Portions of the vast Highway 99 tunnel are starting to look like the double-decker thoroughfare that former Gov. Chris Gregoire promised seven years ago. Bertha’s recent progress along the Seattle waterfront — some 1,500 feet since diving below the Alaskan Way Viaduct on April 29 — has allowed crews to pour concrete walls and foundations for road decks. The giant tunnel-boring machine is currently stopped for inspection and replacement of some of its 75-pound steel cutting teeth, below Spring Street just west of First Avenue.
Meanwhile, workers at Seattle Tunnel Partners (STP) are slowly extending the decks north from the south portal in Sodo. First, they drill holes in the 57-foot diameter tube, and insert U-shaped pieces of rebar steel on each side. These help to anchor and fasten larger cages of rebar that form the skeleton of the deck foundations. Red gantry cranes bring forms that are lowered around the cages, creating a shape where fresh concrete is pumped in.

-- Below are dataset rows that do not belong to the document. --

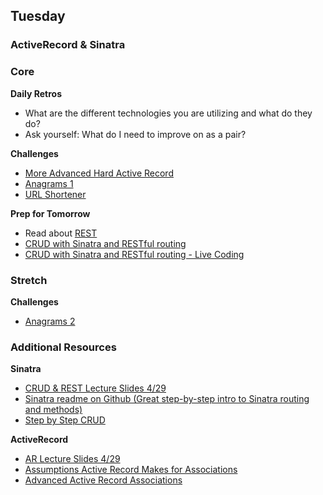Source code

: ## Tuesday

### ActiveRecord & Sinatra

### Core

**Daily Retros**

- What are the different technologies you are utilizing and what do they do?
- Ask yourself: What do I need to improve on as a pair?

**Challenges**

- [More Advanced Hard Active Record](../../../../tree/master/active-record-associations-drill-shirts-challenge)
- [Anagrams 1](../../../../tree/master/anagram-server-1-the-basics-challenge)
- [URL Shortener](../../../../tree/master/sinatra-url-shortener-challenge)

**Prep for Tomorrow**

- Read about [REST](../tree/master/resources/case-eee_72715407554996828e0c.md)
- [CRUD with Sinatra and RESTful routing](https://talks.devbootcamp.com/crud-with-sinatra-and-restful-routing)
- [CRUD with Sinatra and RESTful routing - Live Coding](https://talks.devbootcamp.com/crud-with-sinatra-and-restful-routing-live-coding)

### Stretch

**Challenges**

- [Anagrams 2](../../../../tree/master/anagram-server-2-ludicrous-speed-challenge)

### Additional Resources

**Sinatra**

- [CRUD & REST Lecture Slides 4/29](../tree/master/resources/crud-rest-pg.pdf)
- [Sinatra readme on Github (Great step-by-step intro to Sinatra routing and methods)](https://github.com/sinatra/sinatra)
- [Step by Step CRUD](../tree/master/resources/step_by_step_crud.md)

**ActiveRecord**

- [AR Lecture Slides 4/29](../tree/master/resources/ar-associations-review.pdf)
- [Assumptions Active Record Makes for Associations](../resources/association-assumptions.pdf)
- [Advanced Active Record Associations](http://www.theodinproject.com/ruby-on-rails/active-record-associations)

It hardens into ledges that support the walls. The upper or southbound deck is poured first, fastened to the walls. About 600 feet of deck has been built so far, a Washington State Department of Transportation update said Wednesday.
After Bertha is finished digging, hundreds of precast panels will be brought in from Tacoma to make the northbound decks. These are a lean 8 by 32 feet, so they will need to be spun a quarter-turn inside the tunnel, and set crosswise on the ledges. STP project director Chris Dixon wouldn’t predict Wednesday how soon the job would be done. In the contractors’ last statements, Bertha was supposed to emerge at South Lake Union in December, and the 1.7-mile toll tunnel open for traffic in April 2018, but those milestones are likely to slide several weeks. The state transportation department and STP originally aimed to finish in December 2015, when the $1.35 billion contract was signed in early 2011. Two years were lost to front-end damage to the tunnel-boring machine and repairs.

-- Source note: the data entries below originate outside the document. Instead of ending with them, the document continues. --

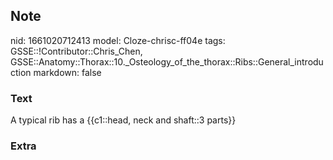 ## Note
nid: 1661020712413
model: Cloze-chrisc-ff04e
tags: GSSE::!Contributor::Chris_Chen, GSSE::Anatomy::Thorax::10._Osteology_of_the_thorax::Ribs::General_introduction
markdown: false

### Text
<div class='toggle'>
  A typical rib has a {{c1::head, neck and shaft::3 parts}}
</div>

### Extra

This week, workers continue to check the cutting bits, working in brief shifts underground at under 2½ times atmospheric pressure. Only 33 of more than 400 bits examined to date have been replaced, Dixon said — a sign that clay soils under mid-downtown aren’t causing risky abrasion. In fact, STP this spring removed dozens of dual-disc cutting tools that crack boulders, and replaced those with ordinary dirt scrapers, Dixon said.
No boulders have appeared lately, Dixon said, but they could show up in shallower soils when Bertha resurfaces near Aurora Avenue. Digging 40 feet or more per day, “we have no concerns whatsoever” about Bertha’s ability to reach the finish line, which awaits 6,235 feet ahead, he said.